When Warnings Become Blackouts
This was not part of the plan. In fact, some might wonder if there was a plan. In the midst of a heatwave, California can’t keep the power on. To ensure the grid for the entire Western U.S. doesn’t collapse, California’s grid operator has been forced to cutoff power for millions of people for hours at a time.
As the crisis unfolds, there’s no shortage of finger pointing and hand wringing colored with talk of a perfect storm of circumstances, but California’s predicament was hardly unforeseen nor is it particularly exceptional. Rather, it was utterly predictable, and it surely should be a warning for every grid operator, policymaker and utility across the country chasing the green dream.
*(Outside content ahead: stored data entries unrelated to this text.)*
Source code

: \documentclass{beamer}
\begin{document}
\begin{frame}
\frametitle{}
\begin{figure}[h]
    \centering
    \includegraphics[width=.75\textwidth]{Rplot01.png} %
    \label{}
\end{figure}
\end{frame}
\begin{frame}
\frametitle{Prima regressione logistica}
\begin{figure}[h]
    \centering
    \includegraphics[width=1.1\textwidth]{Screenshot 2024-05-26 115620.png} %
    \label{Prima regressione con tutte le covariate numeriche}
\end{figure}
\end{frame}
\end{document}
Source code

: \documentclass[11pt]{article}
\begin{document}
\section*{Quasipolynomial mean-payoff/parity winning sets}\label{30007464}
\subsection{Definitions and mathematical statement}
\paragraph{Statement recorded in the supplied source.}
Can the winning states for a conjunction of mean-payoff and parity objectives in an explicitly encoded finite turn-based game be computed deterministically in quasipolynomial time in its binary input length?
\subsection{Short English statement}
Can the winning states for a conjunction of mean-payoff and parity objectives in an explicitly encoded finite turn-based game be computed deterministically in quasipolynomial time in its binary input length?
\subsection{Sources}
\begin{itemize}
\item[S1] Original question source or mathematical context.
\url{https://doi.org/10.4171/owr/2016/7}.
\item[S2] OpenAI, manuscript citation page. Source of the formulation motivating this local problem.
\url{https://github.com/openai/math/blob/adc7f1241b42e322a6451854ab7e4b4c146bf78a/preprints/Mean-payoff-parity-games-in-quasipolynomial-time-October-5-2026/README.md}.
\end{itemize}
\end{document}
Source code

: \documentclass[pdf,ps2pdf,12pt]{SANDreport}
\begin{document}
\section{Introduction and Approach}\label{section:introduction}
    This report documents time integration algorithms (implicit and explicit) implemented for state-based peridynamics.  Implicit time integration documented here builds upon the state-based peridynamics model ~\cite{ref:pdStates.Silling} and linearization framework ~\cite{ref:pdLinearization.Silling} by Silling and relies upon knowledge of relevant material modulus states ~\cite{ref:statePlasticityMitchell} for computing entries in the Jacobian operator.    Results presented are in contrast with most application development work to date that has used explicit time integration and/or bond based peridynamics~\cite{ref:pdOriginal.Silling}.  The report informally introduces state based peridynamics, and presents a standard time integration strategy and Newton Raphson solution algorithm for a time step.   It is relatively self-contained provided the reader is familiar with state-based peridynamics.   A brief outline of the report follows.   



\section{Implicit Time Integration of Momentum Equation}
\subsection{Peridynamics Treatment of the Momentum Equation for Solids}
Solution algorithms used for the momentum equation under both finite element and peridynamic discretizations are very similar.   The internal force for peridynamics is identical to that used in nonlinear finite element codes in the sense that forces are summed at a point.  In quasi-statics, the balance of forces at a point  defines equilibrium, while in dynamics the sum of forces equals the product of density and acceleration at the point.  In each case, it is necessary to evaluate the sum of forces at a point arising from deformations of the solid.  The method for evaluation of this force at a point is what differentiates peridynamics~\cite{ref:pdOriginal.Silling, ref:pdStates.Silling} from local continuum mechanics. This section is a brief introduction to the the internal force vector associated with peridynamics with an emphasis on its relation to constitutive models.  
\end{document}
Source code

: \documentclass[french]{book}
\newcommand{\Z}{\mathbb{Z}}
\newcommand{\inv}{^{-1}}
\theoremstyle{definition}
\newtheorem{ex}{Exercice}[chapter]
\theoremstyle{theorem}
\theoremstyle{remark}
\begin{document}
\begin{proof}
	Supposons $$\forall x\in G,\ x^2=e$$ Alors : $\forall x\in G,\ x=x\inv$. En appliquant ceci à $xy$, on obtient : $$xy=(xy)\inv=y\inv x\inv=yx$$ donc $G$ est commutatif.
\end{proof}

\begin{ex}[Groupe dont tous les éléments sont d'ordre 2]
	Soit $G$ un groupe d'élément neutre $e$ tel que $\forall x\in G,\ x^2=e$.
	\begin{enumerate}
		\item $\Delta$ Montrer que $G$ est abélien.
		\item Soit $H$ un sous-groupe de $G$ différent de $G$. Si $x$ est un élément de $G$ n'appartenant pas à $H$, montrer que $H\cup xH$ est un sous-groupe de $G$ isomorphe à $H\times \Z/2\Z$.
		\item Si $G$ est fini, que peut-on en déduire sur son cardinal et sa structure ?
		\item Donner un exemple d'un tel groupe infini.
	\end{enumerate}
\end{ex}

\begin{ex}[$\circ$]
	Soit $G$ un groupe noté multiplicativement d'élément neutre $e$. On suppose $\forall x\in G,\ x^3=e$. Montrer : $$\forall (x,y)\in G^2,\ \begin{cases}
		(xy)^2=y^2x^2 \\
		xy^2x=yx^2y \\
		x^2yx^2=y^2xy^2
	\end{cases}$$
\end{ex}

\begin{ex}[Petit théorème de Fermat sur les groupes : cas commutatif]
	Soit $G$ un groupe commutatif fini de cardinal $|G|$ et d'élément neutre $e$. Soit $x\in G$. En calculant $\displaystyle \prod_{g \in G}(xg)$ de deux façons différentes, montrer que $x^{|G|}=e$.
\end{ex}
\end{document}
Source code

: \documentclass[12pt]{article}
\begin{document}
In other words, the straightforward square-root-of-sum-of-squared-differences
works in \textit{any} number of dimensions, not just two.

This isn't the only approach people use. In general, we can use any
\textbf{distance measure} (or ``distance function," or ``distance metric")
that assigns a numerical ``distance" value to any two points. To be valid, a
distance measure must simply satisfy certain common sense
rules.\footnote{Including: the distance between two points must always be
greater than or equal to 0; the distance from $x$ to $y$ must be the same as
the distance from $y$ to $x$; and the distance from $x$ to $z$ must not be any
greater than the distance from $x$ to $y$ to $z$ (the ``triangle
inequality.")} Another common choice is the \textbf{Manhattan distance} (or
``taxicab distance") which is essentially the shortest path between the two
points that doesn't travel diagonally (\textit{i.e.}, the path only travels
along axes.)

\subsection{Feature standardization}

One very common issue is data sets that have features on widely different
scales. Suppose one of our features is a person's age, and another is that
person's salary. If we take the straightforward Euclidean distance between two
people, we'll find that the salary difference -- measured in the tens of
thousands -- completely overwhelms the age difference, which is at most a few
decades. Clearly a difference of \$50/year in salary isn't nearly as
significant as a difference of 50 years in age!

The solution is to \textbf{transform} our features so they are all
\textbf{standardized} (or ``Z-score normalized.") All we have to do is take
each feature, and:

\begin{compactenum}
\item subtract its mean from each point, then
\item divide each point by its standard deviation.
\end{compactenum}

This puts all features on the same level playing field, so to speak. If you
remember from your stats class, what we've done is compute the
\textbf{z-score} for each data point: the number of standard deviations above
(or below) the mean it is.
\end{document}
As E&E News reported, Steve Berberich, CEO and president of the California ISO, said regulators knew the power shortfall was coming and failed to act. “The situation we are in could have been avoided,” Berberich said. “For many years we have pointed out to the procurement authorizing authorities that there was inadequate power available” during the evening hours after sunset when solar energy stops producing. He further explained that in “filing after filing after filing,” California ISO warned that the system that determined how much power was needed to ensure reliability “was broken and needed to be fixed.”
While grid operators, utilities and politicians have fallen over themselves not to blame the state’s headlong pivot to renewable power for the current crisis, the challenges of managing the intermittency of renewable sources of power is the elephant in the room. Not only is solar power of little use when demand peaks late in the day when air conditioners are running full blast and the sun begins to set but a contributing factor to this crisis was that 1,000 MW of wind capacity – enough to power several hundred thousand homes – was unavailable when needed. In other words, there was no wind.
The shift away from dispatchable power, happening across the country, is undermining the reliability and resilience of the grid. As Frank Wolak, a Stanford University economics professor who specializes in energy markets, told The Mercury News, “We have a much more risky supply of energy now because the sun doesn’t always shine when we want and the wind doesn’t always blow when we want. We need more tools to manage that risk. We need more insurance against the supply shortfalls.”
Wherever wind and solar have come to produce a sizeable share of a grid’s power – in California it’s now about 33 percent – reliability challenges have followed. Wade Schauer, Americas power and renewables research director at Wood Mackenzie, explained to Bloomberg, “You can’t control the solar and wind. When it’s gone, it’s gone.”
Whether California, Texas or Germany, the story sounds troublingly familiar. The challenges of the shift to renewables are dismissed by solar and wind boosters only to slam consumers. Higher costs and less reliable power aren’t a bug of the pivot to intermittent energy, they’re a feature. Certainly, the challenges can be managed and mitigated but they’re real and the costs are falling on families that can’t afford them and shouldn’t have to shoulder them.
Across the country – in California, Texas and New England – grid operators are warning about design flaws in electricity markets that don’t properly value dispatchable generation or fuel security. Reserve margins of generating capacity have become razor thin in some markets, and in others overreliance on just-in-time fuel delivery and overtaxed transmission networks have introduced new dimensions of risk that simply did not exist just a few years ago.
The message for those listening is to exercise well-founded caution and reassess the value of existing resources. If markets aren’t properly valuing the balance, reliability and fuel security offered by baseload power plants, particularly coal plants, isn’t it time to ensure they do?
While the evidence continues to mount that the costs and challenges posed by the race to renewables are growing more acute, not less, renewable mandates and green energy campaign promises are only growing startlingly more ambitious. The road ahead, which includes the added strain of deep electrification, will be more complicated and challenging. The renewable rhetoric is increasingly out of step with reality and the mounting warnings of grid experts.
U.S. energy leadership will not be achieved through rolling blackouts and soaring electricity costs. It will come through developing a technology-driven approach to reducing emissions that holds down energy costs, improves reliability and creates globally replicable solutions. That’s the path forward – not another sweltering night in the dark.